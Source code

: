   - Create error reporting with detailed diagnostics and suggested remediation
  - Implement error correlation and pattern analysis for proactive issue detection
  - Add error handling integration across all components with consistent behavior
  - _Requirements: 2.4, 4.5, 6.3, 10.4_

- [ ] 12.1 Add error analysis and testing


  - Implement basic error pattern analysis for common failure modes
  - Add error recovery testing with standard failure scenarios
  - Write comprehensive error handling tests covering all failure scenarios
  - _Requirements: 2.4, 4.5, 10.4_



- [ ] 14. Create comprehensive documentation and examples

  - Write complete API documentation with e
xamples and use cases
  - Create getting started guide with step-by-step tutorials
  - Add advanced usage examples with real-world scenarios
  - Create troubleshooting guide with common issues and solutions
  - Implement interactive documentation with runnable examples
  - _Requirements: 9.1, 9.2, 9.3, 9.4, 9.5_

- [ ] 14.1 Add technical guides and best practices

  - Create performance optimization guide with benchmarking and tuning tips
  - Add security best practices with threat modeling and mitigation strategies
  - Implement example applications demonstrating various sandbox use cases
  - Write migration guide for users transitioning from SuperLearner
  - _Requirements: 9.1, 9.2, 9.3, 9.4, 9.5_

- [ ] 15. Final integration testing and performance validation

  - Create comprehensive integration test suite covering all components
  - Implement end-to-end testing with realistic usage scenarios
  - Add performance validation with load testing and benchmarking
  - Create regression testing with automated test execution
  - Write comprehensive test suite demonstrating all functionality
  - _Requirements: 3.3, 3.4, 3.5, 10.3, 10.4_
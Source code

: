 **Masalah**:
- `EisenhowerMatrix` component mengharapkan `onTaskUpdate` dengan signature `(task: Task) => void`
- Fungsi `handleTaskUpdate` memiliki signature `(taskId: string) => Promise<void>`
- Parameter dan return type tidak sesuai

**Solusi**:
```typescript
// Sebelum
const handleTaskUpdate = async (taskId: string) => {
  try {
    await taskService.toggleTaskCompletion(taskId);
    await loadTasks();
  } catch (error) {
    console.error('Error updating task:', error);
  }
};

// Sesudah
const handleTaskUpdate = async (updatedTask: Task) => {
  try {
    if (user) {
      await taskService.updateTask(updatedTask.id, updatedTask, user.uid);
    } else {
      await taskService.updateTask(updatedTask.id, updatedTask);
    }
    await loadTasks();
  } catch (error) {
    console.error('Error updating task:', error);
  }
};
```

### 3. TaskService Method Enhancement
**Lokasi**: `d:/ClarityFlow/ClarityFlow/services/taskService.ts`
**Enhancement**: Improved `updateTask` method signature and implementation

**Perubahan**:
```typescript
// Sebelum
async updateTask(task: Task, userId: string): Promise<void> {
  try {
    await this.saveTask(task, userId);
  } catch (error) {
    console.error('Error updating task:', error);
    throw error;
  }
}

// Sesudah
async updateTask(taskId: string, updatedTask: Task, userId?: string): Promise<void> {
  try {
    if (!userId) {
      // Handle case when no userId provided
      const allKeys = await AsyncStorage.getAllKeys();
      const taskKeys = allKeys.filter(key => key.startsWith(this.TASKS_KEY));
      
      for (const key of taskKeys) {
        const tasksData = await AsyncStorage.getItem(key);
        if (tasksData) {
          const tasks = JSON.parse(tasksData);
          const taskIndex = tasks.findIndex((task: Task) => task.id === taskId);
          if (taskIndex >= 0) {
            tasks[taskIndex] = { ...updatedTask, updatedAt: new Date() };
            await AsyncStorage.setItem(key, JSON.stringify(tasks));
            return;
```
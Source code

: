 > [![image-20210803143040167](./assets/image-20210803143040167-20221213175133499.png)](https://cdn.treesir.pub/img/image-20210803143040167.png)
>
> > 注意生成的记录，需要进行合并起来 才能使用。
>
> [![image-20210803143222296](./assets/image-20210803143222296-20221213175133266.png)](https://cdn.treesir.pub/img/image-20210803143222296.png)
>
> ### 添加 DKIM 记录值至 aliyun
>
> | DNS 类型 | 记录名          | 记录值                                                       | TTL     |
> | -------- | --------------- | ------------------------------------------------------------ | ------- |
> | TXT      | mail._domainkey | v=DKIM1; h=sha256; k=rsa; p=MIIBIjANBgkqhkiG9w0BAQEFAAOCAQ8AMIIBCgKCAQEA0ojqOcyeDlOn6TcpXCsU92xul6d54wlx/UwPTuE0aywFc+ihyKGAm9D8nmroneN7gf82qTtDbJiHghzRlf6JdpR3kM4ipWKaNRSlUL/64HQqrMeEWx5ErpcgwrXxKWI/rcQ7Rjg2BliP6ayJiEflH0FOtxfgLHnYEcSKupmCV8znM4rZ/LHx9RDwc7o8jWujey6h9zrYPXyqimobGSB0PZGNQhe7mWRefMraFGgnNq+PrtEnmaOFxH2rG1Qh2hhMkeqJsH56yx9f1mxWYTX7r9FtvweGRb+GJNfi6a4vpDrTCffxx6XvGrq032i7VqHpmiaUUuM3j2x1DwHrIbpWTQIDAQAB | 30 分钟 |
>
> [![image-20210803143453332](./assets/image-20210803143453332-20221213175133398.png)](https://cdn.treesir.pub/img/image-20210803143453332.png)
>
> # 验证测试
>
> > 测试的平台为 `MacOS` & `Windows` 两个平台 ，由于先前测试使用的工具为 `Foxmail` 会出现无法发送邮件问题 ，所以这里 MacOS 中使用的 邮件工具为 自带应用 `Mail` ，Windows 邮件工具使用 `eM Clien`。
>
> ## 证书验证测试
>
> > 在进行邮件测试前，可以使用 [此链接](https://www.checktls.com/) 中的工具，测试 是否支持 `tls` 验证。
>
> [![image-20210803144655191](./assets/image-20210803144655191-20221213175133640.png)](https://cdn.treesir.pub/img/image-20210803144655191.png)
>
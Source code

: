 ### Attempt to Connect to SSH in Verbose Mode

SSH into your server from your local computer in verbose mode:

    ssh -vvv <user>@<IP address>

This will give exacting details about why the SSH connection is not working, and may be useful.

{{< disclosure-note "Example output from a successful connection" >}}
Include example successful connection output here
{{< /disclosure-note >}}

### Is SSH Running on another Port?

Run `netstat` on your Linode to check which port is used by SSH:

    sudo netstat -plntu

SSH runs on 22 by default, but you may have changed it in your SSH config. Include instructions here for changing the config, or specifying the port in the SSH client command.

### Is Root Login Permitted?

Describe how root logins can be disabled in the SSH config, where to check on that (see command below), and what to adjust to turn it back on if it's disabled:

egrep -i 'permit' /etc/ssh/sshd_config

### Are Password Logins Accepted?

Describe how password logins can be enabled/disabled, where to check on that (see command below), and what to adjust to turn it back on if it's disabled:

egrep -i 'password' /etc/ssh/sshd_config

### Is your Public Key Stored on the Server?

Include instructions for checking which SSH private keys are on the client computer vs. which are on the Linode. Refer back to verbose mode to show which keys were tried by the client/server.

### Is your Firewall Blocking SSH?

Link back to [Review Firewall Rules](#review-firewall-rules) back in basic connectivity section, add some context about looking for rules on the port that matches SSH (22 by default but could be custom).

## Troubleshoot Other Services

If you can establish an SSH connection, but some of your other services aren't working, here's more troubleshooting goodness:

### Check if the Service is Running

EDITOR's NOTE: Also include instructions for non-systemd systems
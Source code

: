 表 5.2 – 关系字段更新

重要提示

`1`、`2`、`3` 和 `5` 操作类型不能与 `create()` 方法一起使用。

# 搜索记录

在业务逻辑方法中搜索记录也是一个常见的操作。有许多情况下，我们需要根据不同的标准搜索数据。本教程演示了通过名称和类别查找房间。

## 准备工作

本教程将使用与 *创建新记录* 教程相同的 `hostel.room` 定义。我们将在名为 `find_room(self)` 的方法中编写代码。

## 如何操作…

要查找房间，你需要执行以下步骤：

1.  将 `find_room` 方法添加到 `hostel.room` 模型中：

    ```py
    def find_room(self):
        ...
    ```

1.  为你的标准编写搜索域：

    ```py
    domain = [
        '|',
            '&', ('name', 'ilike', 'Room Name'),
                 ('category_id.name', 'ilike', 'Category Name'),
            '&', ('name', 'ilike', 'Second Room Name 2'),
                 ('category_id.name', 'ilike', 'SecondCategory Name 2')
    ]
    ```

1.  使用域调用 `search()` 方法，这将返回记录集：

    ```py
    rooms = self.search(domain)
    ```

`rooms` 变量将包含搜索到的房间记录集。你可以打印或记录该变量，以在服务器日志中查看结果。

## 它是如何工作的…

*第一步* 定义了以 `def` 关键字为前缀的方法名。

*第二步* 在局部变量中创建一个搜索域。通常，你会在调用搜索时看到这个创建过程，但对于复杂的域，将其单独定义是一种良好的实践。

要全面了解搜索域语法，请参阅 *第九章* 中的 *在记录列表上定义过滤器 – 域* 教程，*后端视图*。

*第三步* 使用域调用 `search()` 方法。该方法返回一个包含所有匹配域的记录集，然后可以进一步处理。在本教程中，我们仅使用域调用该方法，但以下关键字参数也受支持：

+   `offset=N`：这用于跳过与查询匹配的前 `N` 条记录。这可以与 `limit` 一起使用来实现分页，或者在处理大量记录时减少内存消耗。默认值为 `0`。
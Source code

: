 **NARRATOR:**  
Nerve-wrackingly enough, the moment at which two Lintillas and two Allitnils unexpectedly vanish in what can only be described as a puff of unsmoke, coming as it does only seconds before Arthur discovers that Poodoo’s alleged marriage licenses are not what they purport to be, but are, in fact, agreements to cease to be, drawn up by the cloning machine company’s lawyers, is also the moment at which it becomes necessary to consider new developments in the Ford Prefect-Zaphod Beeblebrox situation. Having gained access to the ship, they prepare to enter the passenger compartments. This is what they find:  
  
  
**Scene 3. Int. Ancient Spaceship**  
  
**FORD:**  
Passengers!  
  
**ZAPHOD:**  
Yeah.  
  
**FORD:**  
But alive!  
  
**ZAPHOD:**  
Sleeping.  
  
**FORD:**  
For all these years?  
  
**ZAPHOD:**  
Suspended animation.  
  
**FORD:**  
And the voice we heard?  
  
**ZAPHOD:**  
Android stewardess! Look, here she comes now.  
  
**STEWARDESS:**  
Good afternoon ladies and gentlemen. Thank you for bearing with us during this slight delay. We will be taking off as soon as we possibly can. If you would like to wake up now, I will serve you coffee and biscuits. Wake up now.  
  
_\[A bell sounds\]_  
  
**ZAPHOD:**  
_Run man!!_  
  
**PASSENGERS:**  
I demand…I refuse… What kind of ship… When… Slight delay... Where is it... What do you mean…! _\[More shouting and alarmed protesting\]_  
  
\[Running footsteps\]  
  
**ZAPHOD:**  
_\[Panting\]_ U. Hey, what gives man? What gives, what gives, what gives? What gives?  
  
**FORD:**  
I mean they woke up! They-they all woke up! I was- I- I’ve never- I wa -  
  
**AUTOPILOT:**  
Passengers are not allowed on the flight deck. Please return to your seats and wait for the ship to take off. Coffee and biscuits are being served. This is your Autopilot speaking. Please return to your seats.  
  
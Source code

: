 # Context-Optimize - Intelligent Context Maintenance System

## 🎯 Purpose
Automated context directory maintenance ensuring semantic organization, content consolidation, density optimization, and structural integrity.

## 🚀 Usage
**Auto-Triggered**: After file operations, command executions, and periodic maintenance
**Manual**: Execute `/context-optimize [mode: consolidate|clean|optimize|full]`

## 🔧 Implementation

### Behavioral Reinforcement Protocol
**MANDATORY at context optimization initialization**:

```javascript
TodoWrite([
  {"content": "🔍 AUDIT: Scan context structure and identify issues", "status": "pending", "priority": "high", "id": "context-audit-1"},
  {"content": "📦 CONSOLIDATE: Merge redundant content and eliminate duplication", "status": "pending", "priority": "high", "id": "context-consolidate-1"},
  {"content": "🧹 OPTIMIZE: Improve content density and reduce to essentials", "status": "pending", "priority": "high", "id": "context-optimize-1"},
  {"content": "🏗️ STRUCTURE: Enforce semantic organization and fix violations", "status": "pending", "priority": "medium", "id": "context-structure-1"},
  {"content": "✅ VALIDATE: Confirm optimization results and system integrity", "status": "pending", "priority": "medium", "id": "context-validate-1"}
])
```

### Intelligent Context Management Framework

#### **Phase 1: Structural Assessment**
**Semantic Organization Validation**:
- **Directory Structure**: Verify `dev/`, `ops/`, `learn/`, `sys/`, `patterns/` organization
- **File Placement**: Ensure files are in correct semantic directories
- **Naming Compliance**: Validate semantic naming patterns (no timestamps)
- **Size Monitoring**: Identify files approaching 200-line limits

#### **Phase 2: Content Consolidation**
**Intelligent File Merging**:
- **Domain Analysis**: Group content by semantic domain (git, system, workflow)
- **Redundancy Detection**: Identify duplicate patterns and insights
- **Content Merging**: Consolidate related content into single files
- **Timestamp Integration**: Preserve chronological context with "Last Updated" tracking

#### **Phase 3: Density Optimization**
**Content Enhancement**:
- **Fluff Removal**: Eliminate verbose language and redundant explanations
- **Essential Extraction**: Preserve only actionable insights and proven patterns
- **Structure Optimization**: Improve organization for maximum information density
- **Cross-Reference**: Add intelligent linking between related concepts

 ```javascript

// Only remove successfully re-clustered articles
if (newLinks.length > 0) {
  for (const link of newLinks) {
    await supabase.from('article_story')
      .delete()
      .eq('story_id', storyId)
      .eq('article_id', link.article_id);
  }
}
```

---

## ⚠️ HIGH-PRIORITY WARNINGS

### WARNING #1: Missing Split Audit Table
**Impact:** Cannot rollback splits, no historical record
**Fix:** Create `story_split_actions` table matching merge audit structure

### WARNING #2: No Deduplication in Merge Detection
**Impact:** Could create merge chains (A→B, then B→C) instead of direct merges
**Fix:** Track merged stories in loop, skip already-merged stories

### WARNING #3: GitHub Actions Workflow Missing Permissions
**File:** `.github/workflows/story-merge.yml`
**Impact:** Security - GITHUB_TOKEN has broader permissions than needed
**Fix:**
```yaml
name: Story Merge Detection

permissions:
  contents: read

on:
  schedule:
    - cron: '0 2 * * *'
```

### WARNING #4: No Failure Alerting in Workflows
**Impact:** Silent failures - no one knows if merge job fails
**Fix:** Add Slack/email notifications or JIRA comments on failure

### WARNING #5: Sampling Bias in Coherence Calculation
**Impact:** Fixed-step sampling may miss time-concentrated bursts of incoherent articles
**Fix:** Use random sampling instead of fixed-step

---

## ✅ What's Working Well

========================================================================

▶ [Task instructions]: Among the lines above, find each one containing the string "redundant" and copy it.

▶ [The completed task]:
  {"content": "📦 CONSOLIDATE: Merge redundant content and eliminate duplication", "status": "pending", "priority": "high", "id": "context-consolidate-1"},
- **Fluff Removal**: Eliminate verbose language and redundant explanations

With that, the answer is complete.